La Festa delle Rose 2026 si è conclusa a Castelbuono, nel Palermitano, con la presentazione di "The Scaring Rose", nuova installazione di Land Art realizzata alla Tenuta Piano Monaci della famiglia Fiasconaro. L'opera, ispirata alla forma della rosa, è nata dal lavoro condiviso di studenti internazionali dell'Università di Palermo provenienti da Iran, Stati Uniti, Cina, Nepal, Tunisia e Venezuela che hanno lavorato fianco a fianco alla costruzione di una struttura astratta ispirata alla forma della rosa. 

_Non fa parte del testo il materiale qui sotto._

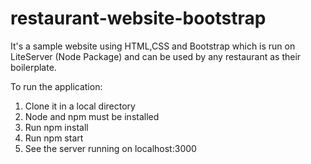 # restaurant-website-bootstrap

It's a sample website using HTML,CSS and Bootstrap which is run on LiteServer (Node Package) and can be used by any
restaurant as their boilerplate.

To run the application:
1. Clone it in a local directory
2. Node and npm must be installed
3. Run npm install
4. Run npm start
5. See the server running on localhost:3000

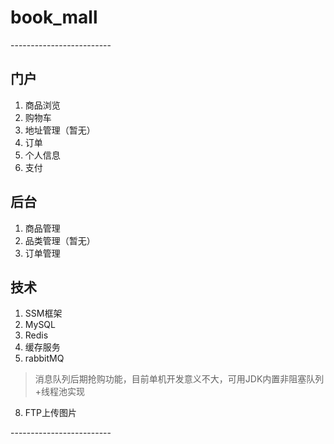 # book_mall

\-------------------------

## 门户

1. 商品浏览
2. 购物车
3. 地址管理（暂无）
4. 订单
5. 个人信息
6. 支付

## 后台

1. 商品管理
2. 品类管理（暂无）
3. 订单管理

## 技术

1. SSM框架
2. MySQL
3. Redis
4. 缓存服务
5. rabbitMQ

> 消息队列后期抢购功能，目前单机开发意义不大，可用JDK内置非阻塞队列+线程池实现

8. FTP上传图片

\-------------------------
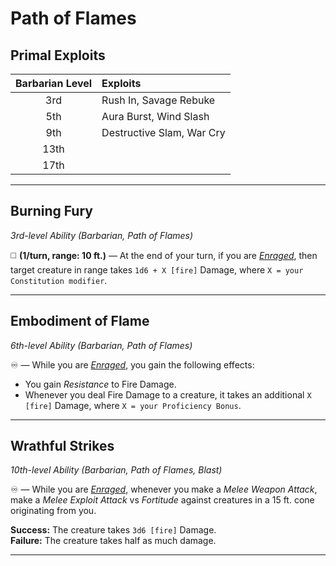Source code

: # Path of Flames

## Primal Exploits

| Barbarian Level | Exploits                  |
|:---------------:|:--------------------------|
|       3rd       | Rush In, Savage Rebuke    |
|       5th       | Aura Burst, Wind Slash    |
|       9th       | Destructive Slam, War Cry |
|      13th       |                           |
|      17th       |                           |

---

## Burning Fury
*3rd-level Ability (Barbarian, Path of Flames)*

◻️ **(1/turn, range: 10 ft.)** — At the end of your turn, if you are *[Enraged]*, then target creature in range takes `1d6 + X [fire]` Damage, where `X = your Constitution modifier`.

---

## Embodiment of Flame
*6th-level Ability (Barbarian, Path of Flames)*

♾️ — While you are *[Enraged]*, you gain the following effects:
* You gain *Resistance* to Fire Damage.
* Whenever you deal Fire Damage to a creature, it takes an additional `X [fire]` Damage, where `X = your Proficiency Bonus`.

---

## Wrathful Strikes
*10th-level Ability (Barbarian, Path of Flames, Blast)*

♾️ — While you are *[Enraged]*, whenever you make a *Melee Weapon Attack*, make a *Melee Exploit Attack* vs *Fortitude* against creatures in a 15 ft. cone originating from you.

**Success:** The creature takes `3d6 [fire]` Damage.  
**Failure:** The creature takes half as much damage.

---

[Enraged]: ../../../Rules/Conditions/Enraged.md

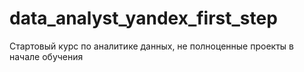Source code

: # data_analyst_yandex_first_step
Стартовый курс по аналитике данных, не полноценные проекты в начале обучения
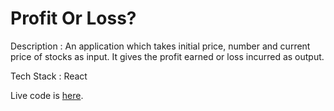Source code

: # Profit Or Loss?
Description : An application which takes initial price, number and current price of stocks as input. It gives the profit earned or loss incurred as output.

Tech Stack : React

Live code is [here](https://0ij4n3.csb.app/).
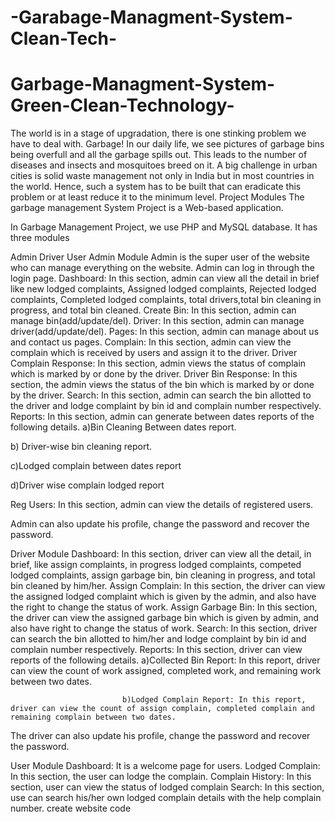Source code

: # -Garabage-Managment-System-Clean-Tech-
# Garbage-Managment-System-Green-Clean-Technology-
The world is in a stage of upgradation, there is one stinking problem we have to deal with. Garbage! In our daily life, we see pictures of garbage bins being overfull and all the garbage spills out. This leads to the number of diseases and insects and mosquitoes breed on it. A big challenge in urban cities is solid waste management not only in India but in most countries in the world. Hence, such a system has to be built that can eradicate this problem or at least reduce it to the minimum level.
Project Modules
The garbage management System Project is a Web-based application.

In Garbage Management Project, we use PHP and MySQL database. It has three modules

Admin
Driver
User
Admin Module
Admin is the super user of the website who can manage everything on the website. Admin can log in through the login page.
Dashboard: In this section, admin can view all the detail in brief like new lodged complaints, Assigned lodged complaints, Rejected lodged complaints, Completed lodged complaints, total drivers,total bin cleaning in progress, and total bin cleaned.
Create Bin: In this section, admin can manage bin(add/update/del).
Driver: In this section, admin can manage driver(add/update/del).
Pages: In this section, admin can manage about us and contact us pages.
Complain: In this section, admin can view the complain which is received by users and assign it to the driver.
Driver Complain Response: In this section, admin views the status of complain which is marked by or done by the driver.
Driver Bin Response: In this section, the admin views the status of the bin which is marked by or done by the driver.
Search: In this section, admin can search the bin allotted to the driver and lodge complaint by bin id and complain number respectively.
Reports: In this section, admin can generate between dates reports of the following details.
a)Bin Cleaning Between dates report.

b) Driver-wise bin cleaning report.

c)Lodged complain between dates report

d)Driver wise complain lodged report

Reg Users: In this section, admin can view the details of registered users.

Admin can also update his profile, change the password and recover the password.

Driver Module
Dashboard: In this section, driver can view all the detail, in brief, like assign complaints, in progress lodged complaints, competed lodged complaints, assign garbage bin, bin cleaning in progress, and total bin cleaned by him/her.
Assign Complain: In this section, the driver can view the assigned lodged complaint which is given by the admin, and also have the right to change the status of work.
Assign Garbage Bin: In this section, the driver can view the assigned garbage bin which is given by admin, and also have right to change the status of work.
Search: In this section, driver can search the bin allotted to him/her and lodge complaint by bin id and complain number respectively.
Reports: In this section, driver can view reports of the following details.
                             a)Collected Bin Report: In this report, driver can view the count of work assigned, completed work, and remaining work between two dates.

                             b)Lodged Complain Report: In this report, driver can view the count of assign complain, completed complain and remaining complain between two dates.

The driver can also update his profile, change the password and recover the password.

User Module
Dashboard: It is a welcome page for users.
Lodged Complain: In this section, the user can lodge the complain.
Complain History: In this section, user can view the status of lodged complain
Search: In this section, use can search his/her own lodged complain details with the help complain number. create website code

Tra i filari della tenuta, giovani studenti hanno collaborato alla creazione di una struttura che richiama la tradizione agricola locale e il ruolo simbolico della rosa come elemento di protezione della vigna. Un progetto che ha trasformato il paesaggio in uno spazio di incontro e confronto tra culture. Protagoniste assolute dell'evento sono rimaste le rose della tenuta, con centinaia di varietà che hanno trasformato Piano Monaci in un percorso di colori, profumi e biodiversità nel cuore delle Madonie.

La tenuta ospita anche Le Radici, monumentale scultura realizzata dallo scultore ed ebanista Vito Obole insieme a Leonardo Sferruzza, composta da radici di ulivo, quercia e faggio recuperate e intrecciate manualmente fino a ricreare la forma degli iconici bignè. Completa il racconto creativo Uovo Cosmico, installazione che richiama l'idea di casa, protezione e rinascita. L'opera nasce come evoluzione della ricerca artistica avviata con Needo, progetto realizzato da Nicola Fiasconaro insieme all'artista Stefania Cordone a partire da un palo della luce in disuso, simbolo del rinnovato rapporto tra uomo e natura.

Accanto al percorso artistico, la Festa delle Rose continua a valorizzare il patrimonio naturalistico della Tenuta, custode di uno straordinario ecosistema dove biodiversità, cultura del paesaggio e tradizione agricola convivono armoniosamente.